First, let's revisit the three general mechanisms of missing data:
* MCAR: Missing complete at random - Whether or not $Y_i$ is missing is independent of both $Y_i$ and any observed covariate $X_i$.
* MAR: Missing at Random - Whether or not $Y_i$ is missing is independent of $Y_i$ given observed covariates $X_i$.
* NMAR (or sometimes MNAR): Not missing at random/Missing not at random - This is the most generic mechanism, where the cause of the missingness cannot be controlled. Whether or not $Y_i$ is missing is not independent even after controlling the observed covariates $X_i$.

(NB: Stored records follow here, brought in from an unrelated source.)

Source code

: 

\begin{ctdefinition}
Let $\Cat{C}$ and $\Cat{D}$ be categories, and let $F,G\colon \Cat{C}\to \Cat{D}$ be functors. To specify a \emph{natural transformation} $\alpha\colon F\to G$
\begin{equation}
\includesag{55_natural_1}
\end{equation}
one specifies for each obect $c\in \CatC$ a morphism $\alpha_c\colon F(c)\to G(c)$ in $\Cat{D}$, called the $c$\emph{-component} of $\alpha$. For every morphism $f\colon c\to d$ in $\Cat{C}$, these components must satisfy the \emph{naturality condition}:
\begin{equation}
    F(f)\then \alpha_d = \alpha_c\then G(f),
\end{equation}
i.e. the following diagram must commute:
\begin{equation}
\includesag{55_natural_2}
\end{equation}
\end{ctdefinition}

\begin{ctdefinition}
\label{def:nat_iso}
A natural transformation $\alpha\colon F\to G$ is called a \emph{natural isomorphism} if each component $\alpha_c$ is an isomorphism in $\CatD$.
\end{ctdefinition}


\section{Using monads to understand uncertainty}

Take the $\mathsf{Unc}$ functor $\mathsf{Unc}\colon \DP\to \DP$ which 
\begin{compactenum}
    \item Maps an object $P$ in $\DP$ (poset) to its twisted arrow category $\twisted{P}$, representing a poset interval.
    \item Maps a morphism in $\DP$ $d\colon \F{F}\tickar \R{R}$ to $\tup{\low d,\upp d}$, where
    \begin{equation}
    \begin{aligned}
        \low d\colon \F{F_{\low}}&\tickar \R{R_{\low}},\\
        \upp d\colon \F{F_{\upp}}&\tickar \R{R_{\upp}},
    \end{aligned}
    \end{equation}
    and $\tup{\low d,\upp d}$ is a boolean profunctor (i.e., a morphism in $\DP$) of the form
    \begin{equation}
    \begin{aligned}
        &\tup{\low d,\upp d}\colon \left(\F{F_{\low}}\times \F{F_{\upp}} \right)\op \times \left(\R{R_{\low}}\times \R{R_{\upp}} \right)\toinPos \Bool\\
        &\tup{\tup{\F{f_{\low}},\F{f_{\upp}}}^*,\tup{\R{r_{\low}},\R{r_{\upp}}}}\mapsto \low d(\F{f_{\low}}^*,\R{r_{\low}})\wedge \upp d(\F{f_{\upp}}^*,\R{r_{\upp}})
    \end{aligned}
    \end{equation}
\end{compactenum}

In practice, missing data may be MCAR, MAR, or NMAR. Ultimately, it is a decision/judgement/assumption you have to make because we would not be able to observe the compelte dataset. Therefore, in terms of an ICE practice, we are going to mannually generate some missingness in the data to demonstrate MCAR, MAR, and NMAR.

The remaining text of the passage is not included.